General Discussion
In reply to the discussion: Pro Tip for Men: Only Enthusiastic Consent is Consent. Here Is a Guide: [View all]MineralMan
(151,345 posts)If both people who are having sex are enthusiastic about having sex, where is the conflict? I don't remember any relationship I've been in where the other person has been pissed off after having sex. Because both of us were enthusiastic participants every time, no conflict existed. Nobody did anything the other person didn't want to do. Both people were participating in intimacy that was wanted.

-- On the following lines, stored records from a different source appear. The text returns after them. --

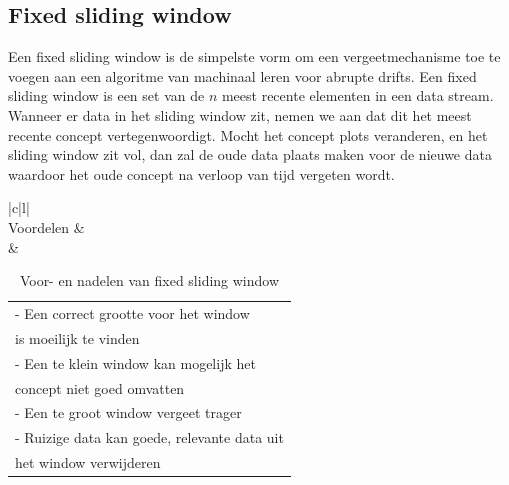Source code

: \subsection{Fixed sliding window}
Een fixed sliding window is de simpelste vorm om een vergeetmechanisme toe te voegen aan een algoritme van machinaal leren voor abrupte drifts. Een fixed sliding window is een set van de $n$ meest recente elementen in een data stream. Wanneer er data in het sliding window zit, nemen we aan dat dit het meest recente concept vertegenwoordigt. Mocht het concept plots veranderen, en het sliding window zit vol, dan zal de oude data plaats maken voor de nieuwe data waardoor het oude concept na verloop van tijd vergeten wordt.
\setcounter{table}{0}
\begin{table}[h]
\begin{tabular}{|c|l|}
\hline
{} \\ \hline
Voordelen &  \\ \hline
{} & \begin{tabular}[c]{@{}l@{}} - Een correct grootte voor het window \\  \phantom{-} is moeilijk te vinden\\ - Een te klein window kan mogelijk het \\ \phantom{-} concept niet goed omvatten\\ - Een te groot window vergeet trager\\ - Ruizige data kan goede, relevante data uit \\ \phantom{-} het window verwijderen\end{tabular} \\ \hline
\end{tabular}
\caption{Voor- en nadelen van fixed sliding window}
\label{tab:voor- en nadelen van fixed sliding window}
\end{table}
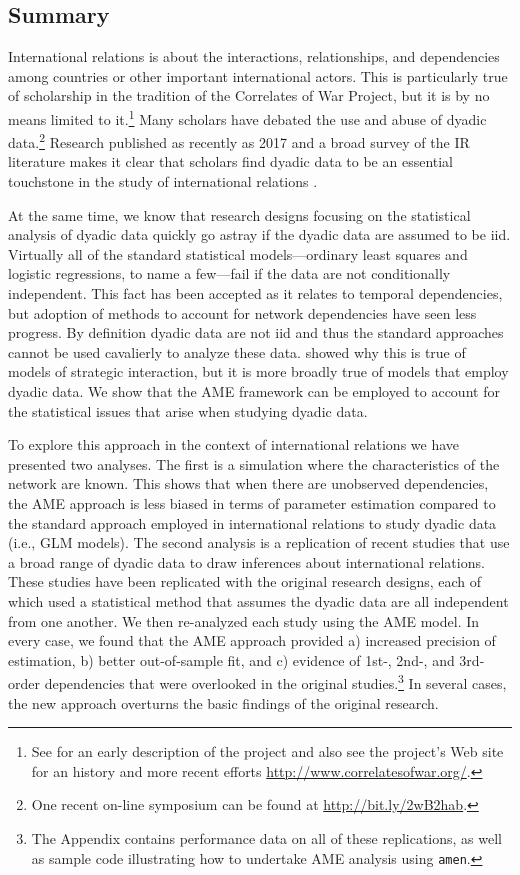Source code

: \subsection*{Summary}
International relations is about the interactions, relationships, and dependencies among countries or other important international actors. This is particularly true of scholarship in the tradition of the Correlates of War Project, but it is by no means limited to it.\footnote{See \cite{singer:1972} for an early description of the project and also see the project's Web site for an history and more recent efforts \url{http://www.correlatesofwar.org/}.} Many scholars have debated the use and abuse of dyadic data.\footnote{One recent on-line symposium can be found at \url{http://bit.ly/2wB2hab}.} Research published as recently as 2017 and a broad survey of the IR literature makes it clear that scholars find dyadic data to be an essential touchstone in the study of international relations \citep{erikson:pinto:2014,aronow:etal:2015}.

At the same time, we know that research designs focusing on the statistical analysis of dyadic data quickly go astray if the dyadic data are assumed to be iid.  Virtually all of the standard statistical models---ordinary least squares and logistic regressions, to name a few---fail if the data are not conditionally independent. This fact has been accepted as it relates to temporal dependencies, but adoption of methods to account for network dependencies have seen less progress. By definition dyadic data are not iid and thus the standard approaches cannot be used cavalierly to analyze these data.  \citet{signorino:1999} showed why this is true of models of strategic interaction, but it is more broadly true of models that employ dyadic data.  We show that the AME framework can be employed to account for the statistical issues that arise when studying dyadic data.

To explore this approach in the context of international relations we have presented two analyses. The first is a simulation where the characteristics of the network are known. This shows that when there are unobserved dependencies, the AME approach is less biased in terms of parameter estimation compared to the standard approach employed in international relations to study dyadic data (i.e., GLM models). The second analysis is a replication of recent studies that use a broad range of dyadic data to draw inferences about international relations.  These studies have been replicated with the original research designs, each of which used a statistical method that assumes the dyadic data are all independent from one another.  We then re-analyzed each study using the AME model.  In every case, we found that the AME approach provided a) increased precision of estimation, b) better out-of-sample fit, and c) evidence of 1st-, 2nd-, and 3rd-order dependencies that were overlooked in the original studies.\footnote{The Appendix contains performance data on all of these replications, as well as sample code illustrating how to undertake AME analysis using \texttt{amen}.} In several cases, the new approach overturns the basic findings of the original research.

When one of us was interested, but the other wasn't, no sex took place. When both people actively want to have sex and to participate in particular activities, there shouldn't be any problem. If one person isn't in the mood for some particular thing, that person might be very happy with some other activity. I'm not going to go into detail about that, because anyone can think of situations.
Sex between two people is always mutually consensual, or should be. And that means not just any sex, but the actual things that the two people are doing together. Sex is a negotiation, in many ways. If one person wants to do one thing, but the other person doesn't want to do that, then something else is probably a better idea and won't cause any conflict.
I do not understand how sex that leads to conflict is pleasurable for anyone. Sex is fun. Sex is pleasurable. If it's neither, then someone is not going to be happy. I don't remember any time in my life when making someone else happy wasn't part of the reason for having sex. I don't get why anyone would want to continue if the other person is unhappy with what's going on.